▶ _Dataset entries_
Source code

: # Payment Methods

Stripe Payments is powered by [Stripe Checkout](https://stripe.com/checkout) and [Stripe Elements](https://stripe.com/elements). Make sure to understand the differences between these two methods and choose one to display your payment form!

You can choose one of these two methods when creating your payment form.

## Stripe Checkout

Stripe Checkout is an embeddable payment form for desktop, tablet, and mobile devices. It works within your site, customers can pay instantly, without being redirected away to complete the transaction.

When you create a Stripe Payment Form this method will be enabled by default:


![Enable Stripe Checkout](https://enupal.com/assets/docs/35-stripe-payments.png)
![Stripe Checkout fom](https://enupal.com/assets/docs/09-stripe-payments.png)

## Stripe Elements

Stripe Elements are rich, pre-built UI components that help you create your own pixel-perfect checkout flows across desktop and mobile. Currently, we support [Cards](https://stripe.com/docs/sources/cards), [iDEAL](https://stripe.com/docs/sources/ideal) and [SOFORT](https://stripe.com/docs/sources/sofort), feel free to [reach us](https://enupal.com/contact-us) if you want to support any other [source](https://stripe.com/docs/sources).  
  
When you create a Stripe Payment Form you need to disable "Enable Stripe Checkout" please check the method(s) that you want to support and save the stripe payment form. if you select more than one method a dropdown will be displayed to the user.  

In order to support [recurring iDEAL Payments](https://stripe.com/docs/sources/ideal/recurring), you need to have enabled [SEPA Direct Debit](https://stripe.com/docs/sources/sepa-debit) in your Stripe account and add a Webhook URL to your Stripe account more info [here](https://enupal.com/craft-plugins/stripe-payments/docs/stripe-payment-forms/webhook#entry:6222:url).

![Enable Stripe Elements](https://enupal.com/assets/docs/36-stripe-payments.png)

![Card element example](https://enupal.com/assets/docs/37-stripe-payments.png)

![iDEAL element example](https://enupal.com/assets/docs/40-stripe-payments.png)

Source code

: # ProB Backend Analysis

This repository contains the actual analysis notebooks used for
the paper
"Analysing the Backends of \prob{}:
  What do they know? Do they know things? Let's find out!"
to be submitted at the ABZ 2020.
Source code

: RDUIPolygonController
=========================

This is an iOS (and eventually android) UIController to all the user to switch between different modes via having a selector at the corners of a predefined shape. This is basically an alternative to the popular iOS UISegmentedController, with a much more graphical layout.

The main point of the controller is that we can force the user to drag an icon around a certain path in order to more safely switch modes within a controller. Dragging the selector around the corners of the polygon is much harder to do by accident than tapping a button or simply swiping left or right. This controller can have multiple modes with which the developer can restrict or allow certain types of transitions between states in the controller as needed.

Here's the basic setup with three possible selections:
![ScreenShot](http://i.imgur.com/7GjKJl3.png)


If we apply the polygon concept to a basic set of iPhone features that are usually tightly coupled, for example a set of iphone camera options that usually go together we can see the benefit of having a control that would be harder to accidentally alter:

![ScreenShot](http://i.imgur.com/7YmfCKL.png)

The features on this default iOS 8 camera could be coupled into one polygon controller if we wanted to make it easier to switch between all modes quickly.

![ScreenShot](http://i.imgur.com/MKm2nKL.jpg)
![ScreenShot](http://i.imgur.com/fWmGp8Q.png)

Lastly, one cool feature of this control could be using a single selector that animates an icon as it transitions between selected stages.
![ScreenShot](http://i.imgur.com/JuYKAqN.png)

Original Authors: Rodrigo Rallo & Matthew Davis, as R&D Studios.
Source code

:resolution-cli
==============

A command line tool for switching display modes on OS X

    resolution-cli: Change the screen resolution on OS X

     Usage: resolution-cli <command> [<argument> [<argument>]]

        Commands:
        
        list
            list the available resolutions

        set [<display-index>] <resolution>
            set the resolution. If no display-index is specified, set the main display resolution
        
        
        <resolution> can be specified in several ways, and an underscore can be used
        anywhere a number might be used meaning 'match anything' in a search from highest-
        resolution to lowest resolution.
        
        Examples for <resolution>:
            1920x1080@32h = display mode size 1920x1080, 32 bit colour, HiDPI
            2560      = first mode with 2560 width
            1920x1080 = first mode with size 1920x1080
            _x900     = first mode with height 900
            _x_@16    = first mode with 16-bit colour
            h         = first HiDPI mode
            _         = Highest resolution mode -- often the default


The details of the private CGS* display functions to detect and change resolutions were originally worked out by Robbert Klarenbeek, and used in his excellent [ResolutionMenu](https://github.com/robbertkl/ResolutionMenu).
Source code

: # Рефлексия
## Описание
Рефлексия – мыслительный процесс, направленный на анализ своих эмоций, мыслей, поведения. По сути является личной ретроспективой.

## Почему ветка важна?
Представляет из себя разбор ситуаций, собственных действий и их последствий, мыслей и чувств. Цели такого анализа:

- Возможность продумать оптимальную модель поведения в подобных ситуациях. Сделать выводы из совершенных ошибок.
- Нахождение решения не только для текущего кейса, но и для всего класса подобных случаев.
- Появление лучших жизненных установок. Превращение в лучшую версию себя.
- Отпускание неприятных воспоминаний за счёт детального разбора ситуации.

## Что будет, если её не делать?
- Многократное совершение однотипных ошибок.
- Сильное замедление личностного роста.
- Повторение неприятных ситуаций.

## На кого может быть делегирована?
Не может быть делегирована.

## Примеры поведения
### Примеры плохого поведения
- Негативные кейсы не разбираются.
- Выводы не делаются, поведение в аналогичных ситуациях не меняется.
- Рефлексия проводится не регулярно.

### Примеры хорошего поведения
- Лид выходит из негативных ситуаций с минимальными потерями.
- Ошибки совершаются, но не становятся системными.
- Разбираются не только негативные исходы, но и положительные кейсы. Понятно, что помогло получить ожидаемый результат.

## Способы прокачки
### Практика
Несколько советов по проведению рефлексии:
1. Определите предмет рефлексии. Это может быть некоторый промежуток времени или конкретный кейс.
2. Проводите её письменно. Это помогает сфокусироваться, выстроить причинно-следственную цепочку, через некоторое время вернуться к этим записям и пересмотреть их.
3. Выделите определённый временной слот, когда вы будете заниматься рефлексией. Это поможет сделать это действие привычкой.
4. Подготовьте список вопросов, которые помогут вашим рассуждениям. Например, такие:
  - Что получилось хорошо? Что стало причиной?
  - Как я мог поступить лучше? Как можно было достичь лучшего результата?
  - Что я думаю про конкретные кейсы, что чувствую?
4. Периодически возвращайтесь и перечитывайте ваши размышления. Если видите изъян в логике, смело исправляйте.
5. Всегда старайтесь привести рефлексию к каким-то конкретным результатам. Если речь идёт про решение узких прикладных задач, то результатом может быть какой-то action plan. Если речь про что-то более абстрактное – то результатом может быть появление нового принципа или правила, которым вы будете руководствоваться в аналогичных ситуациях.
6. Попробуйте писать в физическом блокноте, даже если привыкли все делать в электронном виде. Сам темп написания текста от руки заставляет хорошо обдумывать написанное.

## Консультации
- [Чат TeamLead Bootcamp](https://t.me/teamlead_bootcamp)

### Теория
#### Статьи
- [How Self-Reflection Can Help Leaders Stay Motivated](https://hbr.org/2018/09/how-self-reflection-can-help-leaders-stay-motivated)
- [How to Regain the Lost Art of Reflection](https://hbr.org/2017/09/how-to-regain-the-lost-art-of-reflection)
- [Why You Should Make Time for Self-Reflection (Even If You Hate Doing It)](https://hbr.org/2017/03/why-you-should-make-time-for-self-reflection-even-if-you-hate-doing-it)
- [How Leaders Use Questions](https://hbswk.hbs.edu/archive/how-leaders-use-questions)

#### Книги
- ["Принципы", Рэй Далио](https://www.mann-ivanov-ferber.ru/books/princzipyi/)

▶ _PROBLEM DETAILS_
Each line that includes the string "corners" should be copied from the data.

▶ _EXERCISE OUTPUT_
This is an iOS (and eventually android) UIController to all the user to switch between different modes via having a selector at the corners of a predefined shape. This is basically an alternative to the popular iOS UISegmentedController, with a much more graphical layout.
The main point of the controller is that we can force the user to drag an icon around a certain path in order to more safely switch modes within a controller. Dragging the selector around the corners of the polygon is much harder to do by accident than tapping a button or simply swiping left or right. This controller can have multiple modes with which the developer can restrict or allow certain types of transitions between states in the controller as needed.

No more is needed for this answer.